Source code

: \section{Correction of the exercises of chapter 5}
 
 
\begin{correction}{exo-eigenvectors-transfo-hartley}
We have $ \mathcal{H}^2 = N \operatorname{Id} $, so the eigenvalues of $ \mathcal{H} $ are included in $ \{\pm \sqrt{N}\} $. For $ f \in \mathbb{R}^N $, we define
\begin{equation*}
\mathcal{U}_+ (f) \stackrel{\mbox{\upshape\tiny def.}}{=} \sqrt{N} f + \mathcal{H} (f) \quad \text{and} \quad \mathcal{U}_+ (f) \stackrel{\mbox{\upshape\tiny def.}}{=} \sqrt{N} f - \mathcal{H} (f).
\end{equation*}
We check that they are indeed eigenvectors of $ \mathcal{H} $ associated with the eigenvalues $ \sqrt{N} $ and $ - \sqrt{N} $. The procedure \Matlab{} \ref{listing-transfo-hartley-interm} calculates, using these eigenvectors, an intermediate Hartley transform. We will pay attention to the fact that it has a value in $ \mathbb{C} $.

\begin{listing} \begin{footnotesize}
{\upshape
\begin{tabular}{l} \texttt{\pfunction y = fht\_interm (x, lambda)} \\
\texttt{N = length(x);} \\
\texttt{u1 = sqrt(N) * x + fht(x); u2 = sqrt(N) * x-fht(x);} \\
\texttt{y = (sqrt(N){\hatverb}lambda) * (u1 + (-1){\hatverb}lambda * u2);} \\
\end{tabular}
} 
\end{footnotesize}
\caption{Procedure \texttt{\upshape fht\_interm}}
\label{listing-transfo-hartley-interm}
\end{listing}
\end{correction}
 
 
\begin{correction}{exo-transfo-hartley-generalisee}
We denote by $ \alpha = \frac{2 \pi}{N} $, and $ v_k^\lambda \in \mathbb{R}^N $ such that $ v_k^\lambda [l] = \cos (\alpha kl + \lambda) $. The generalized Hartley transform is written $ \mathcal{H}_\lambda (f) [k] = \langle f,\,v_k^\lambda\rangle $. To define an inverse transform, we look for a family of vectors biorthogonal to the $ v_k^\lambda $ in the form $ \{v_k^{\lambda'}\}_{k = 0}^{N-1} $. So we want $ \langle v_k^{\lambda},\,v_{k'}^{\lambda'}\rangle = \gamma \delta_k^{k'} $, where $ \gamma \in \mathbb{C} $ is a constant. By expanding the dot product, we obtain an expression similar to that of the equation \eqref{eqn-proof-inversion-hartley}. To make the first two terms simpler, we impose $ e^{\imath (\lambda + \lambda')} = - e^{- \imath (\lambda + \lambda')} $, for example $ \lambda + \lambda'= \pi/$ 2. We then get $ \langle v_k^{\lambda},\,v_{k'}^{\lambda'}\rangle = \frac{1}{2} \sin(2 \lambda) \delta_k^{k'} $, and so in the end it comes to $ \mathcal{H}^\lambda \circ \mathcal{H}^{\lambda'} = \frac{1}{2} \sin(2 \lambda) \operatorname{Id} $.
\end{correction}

* * *

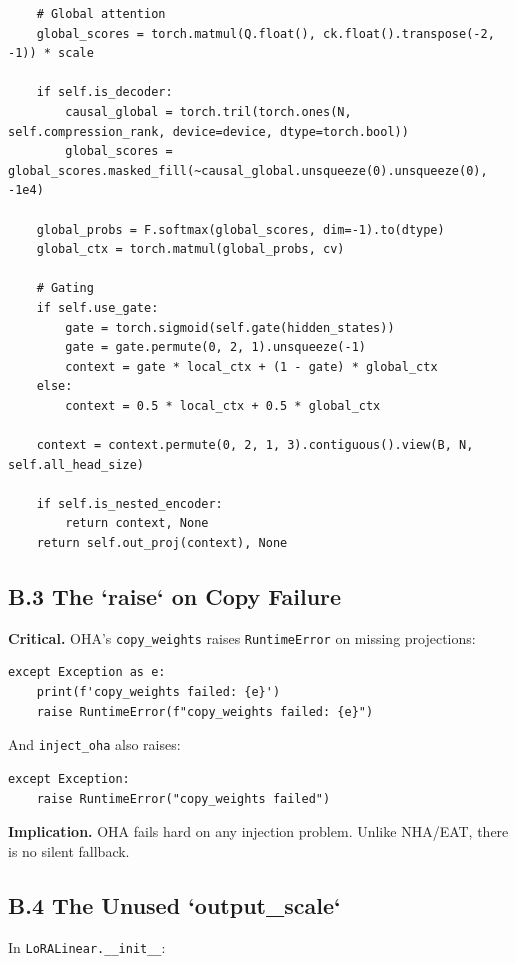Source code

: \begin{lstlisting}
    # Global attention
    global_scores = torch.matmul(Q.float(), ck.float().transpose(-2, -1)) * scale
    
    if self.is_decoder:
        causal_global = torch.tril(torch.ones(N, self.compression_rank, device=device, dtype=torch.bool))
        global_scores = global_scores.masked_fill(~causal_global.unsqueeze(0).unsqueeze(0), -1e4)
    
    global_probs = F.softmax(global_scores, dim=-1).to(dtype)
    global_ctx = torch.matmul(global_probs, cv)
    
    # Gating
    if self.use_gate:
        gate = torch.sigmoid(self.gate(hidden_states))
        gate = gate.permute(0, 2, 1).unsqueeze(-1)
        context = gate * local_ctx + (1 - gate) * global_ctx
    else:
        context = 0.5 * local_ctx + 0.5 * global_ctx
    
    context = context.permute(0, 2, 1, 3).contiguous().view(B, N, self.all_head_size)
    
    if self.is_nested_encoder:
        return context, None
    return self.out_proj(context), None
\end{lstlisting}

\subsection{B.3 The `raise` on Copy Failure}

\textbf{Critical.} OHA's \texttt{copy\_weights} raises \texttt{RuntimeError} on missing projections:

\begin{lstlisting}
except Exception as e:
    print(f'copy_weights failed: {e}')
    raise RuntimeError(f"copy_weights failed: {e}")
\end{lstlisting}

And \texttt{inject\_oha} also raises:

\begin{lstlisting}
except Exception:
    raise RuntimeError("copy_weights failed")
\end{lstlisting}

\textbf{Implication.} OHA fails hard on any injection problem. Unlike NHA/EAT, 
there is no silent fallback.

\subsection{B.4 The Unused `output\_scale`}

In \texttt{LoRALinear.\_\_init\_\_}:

...

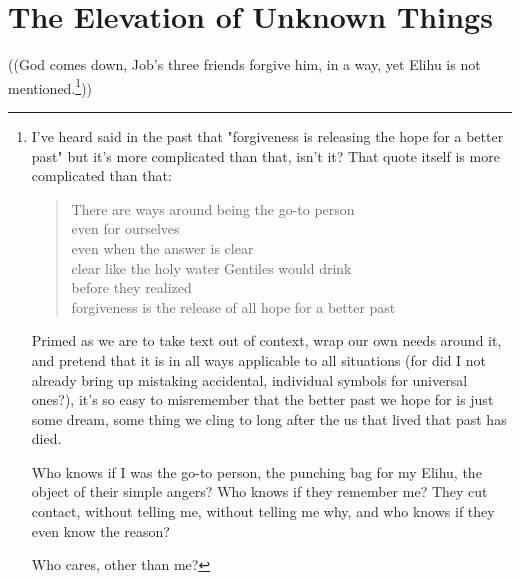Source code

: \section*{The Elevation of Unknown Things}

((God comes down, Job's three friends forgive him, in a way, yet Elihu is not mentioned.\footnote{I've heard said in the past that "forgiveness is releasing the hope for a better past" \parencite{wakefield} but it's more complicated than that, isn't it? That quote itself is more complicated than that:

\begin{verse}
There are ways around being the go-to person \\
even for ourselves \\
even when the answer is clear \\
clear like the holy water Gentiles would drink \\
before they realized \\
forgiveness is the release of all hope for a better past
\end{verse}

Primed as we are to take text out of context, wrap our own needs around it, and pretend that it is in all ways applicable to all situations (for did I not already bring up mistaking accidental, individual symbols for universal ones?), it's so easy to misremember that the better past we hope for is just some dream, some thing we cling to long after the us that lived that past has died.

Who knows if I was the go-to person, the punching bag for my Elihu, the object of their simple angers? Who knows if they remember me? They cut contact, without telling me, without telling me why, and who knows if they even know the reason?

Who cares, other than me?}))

** TASK TO CARRY OUT **
Beginning with the line holding "((God comes down, Job's" and ending with the line holding "Primed as we", write out the stretch of material above exactly; add no further lines.

** TASK RESULT **
((God comes down, Job's three friends forgive him, in a way, yet Elihu is not mentioned.\footnote{I've heard said in the past that "forgiveness is releasing the hope for a better past" \parencite{wakefield} but it's more complicated than that, isn't it? That quote itself is more complicated than that:

\begin{verse}
There are ways around being the go-to person \\
even for ourselves \\
even when the answer is clear \\
clear like the holy water Gentiles would drink \\
before they realized \\
forgiveness is the release of all hope for a better past
\end{verse}

Primed as we are to take text out of context, wrap our own needs around it, and pretend that it is in all ways applicable to all situations (for did I not already bring up mistaking accidental, individual symbols for universal ones?), it's so easy to misremember that the better past we hope for is just some dream, some thing we cling to long after the us that lived that past has died.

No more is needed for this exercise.